> **Available data**:
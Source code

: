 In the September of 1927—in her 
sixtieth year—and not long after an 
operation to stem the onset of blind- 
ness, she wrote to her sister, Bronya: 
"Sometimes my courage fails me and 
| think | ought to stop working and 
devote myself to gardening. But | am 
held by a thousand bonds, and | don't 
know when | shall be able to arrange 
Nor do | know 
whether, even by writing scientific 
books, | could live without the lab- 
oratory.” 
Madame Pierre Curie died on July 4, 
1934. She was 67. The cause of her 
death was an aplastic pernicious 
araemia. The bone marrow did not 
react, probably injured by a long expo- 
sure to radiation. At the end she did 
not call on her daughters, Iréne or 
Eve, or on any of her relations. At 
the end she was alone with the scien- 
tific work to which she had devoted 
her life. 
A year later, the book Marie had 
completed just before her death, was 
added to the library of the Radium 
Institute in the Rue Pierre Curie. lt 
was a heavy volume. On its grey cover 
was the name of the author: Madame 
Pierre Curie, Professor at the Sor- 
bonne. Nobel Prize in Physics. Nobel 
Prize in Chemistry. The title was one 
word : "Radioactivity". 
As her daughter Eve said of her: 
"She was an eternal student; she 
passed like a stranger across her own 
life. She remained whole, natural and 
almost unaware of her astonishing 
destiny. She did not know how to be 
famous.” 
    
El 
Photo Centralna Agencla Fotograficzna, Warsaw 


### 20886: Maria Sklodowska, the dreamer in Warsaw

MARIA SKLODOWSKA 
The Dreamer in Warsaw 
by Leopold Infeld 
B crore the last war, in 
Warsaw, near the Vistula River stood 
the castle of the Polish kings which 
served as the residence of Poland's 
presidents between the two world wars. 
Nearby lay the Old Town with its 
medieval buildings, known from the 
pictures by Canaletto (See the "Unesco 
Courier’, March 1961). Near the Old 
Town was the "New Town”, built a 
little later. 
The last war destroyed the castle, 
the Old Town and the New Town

> **Aim of the task**:
Copy only this part of the entries above: the line with "sure to radiation. At the end she did", the line with "Institute in the Rue Pierre Curie. lt", and the lines between, all exactly as written.

> **Exercise result**:
sure to radiation. At the end she did 
not call on her daughters, Iréne or 
Eve, or on any of her relations. At 
the end she was alone with the scien- 
tific work to which she had devoted 
her life. 
A year later, the book Marie had 
completed just before her death, was 
added to the library of the Radium 
Institute in the Rue Pierre Curie. lt 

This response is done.